-- TO DO --
Go over the data and copy out each line with "that" in it.

-- SUPPLIED MATERIAL --
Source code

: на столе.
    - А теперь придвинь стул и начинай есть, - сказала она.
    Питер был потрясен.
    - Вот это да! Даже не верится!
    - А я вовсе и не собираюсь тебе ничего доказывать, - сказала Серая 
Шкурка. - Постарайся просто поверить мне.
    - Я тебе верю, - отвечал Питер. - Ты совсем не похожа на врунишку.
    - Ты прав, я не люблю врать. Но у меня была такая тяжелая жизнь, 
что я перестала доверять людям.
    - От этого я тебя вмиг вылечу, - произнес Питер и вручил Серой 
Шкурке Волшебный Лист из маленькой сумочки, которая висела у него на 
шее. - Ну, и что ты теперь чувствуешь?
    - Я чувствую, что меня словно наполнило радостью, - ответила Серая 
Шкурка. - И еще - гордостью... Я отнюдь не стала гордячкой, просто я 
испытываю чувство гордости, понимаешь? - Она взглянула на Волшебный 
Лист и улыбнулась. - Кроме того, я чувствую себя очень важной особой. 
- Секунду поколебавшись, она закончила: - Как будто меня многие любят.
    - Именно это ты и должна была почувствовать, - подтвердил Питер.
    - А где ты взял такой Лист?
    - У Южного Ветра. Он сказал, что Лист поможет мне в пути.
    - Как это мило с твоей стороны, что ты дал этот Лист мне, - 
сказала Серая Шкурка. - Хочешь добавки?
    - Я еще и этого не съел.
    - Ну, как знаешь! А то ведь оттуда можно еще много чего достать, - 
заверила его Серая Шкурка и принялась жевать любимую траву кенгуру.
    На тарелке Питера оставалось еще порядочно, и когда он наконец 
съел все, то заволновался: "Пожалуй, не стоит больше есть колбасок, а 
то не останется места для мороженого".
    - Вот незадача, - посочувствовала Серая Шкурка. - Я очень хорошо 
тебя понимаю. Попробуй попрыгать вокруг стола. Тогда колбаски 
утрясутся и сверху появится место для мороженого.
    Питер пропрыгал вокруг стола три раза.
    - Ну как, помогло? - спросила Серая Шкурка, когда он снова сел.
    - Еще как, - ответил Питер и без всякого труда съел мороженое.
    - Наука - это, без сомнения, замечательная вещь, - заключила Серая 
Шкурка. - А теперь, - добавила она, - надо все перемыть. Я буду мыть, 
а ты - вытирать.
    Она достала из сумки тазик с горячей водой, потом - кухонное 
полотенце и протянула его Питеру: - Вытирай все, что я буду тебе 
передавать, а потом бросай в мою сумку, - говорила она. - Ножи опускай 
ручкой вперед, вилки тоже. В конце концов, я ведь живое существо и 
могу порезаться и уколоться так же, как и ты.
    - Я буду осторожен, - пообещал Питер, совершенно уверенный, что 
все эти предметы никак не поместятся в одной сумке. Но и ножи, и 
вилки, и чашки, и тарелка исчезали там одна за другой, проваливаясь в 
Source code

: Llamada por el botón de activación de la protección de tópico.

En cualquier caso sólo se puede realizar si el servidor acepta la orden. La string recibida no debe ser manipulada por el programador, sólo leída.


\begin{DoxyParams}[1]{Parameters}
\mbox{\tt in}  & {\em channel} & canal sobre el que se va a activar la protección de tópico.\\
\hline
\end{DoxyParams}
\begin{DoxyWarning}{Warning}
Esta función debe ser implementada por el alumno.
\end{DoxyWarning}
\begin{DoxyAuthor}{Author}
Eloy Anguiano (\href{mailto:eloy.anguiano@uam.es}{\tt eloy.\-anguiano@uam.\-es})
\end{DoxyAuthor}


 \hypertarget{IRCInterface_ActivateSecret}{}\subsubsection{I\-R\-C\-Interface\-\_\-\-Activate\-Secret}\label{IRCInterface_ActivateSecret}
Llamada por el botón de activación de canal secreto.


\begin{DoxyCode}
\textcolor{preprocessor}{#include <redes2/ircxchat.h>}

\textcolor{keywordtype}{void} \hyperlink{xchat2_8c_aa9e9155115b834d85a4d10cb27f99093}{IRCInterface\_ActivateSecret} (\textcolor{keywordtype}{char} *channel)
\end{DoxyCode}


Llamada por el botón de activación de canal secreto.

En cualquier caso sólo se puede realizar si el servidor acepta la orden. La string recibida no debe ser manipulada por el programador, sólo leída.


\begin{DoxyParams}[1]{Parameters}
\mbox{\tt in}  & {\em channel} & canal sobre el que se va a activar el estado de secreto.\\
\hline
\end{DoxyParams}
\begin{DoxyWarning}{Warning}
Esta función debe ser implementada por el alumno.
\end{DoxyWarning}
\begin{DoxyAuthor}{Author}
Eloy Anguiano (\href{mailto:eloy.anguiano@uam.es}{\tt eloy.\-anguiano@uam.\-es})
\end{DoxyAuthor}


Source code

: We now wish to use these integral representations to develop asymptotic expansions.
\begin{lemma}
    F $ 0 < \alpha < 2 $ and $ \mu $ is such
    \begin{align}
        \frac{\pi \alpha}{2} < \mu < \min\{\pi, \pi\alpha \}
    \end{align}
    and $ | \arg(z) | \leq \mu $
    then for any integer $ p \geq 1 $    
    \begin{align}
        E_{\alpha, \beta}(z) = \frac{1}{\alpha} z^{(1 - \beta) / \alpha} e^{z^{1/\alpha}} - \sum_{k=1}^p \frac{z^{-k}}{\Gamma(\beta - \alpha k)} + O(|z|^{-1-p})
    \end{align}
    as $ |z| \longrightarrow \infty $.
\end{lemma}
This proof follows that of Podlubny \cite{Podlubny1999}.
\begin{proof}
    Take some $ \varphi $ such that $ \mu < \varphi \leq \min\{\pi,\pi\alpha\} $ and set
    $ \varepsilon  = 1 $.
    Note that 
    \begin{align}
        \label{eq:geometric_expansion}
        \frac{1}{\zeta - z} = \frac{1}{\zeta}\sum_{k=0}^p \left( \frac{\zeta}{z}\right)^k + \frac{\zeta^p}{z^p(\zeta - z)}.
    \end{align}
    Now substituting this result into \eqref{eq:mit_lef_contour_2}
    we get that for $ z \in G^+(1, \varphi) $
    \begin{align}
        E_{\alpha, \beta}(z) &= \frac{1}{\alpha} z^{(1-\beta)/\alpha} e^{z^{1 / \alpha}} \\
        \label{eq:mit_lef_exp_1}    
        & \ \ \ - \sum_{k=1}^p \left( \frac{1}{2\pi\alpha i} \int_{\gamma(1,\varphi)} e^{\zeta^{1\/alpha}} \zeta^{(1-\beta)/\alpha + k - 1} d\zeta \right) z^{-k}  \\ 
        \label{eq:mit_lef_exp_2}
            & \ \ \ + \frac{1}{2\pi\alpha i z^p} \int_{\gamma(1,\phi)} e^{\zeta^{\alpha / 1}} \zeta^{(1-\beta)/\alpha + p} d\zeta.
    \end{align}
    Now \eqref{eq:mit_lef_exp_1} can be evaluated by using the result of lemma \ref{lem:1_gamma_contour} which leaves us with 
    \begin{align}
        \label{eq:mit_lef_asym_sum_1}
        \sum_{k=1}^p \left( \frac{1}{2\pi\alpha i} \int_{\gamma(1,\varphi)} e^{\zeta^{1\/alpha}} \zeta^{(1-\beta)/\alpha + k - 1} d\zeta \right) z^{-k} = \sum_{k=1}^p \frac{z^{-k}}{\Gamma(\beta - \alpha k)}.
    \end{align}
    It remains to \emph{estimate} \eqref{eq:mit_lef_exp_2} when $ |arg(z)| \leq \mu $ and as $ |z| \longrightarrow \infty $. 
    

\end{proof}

-- REPLY TO THE TASK --
This proof follows that of Podlubny \cite{Podlubny1999}.
    Take some $ \varphi $ such that $ \mu < \varphi \leq \min\{\pi,\pi\alpha\} $ and set
    Note that 
    we get that for $ z \in G^+(1, \varphi) $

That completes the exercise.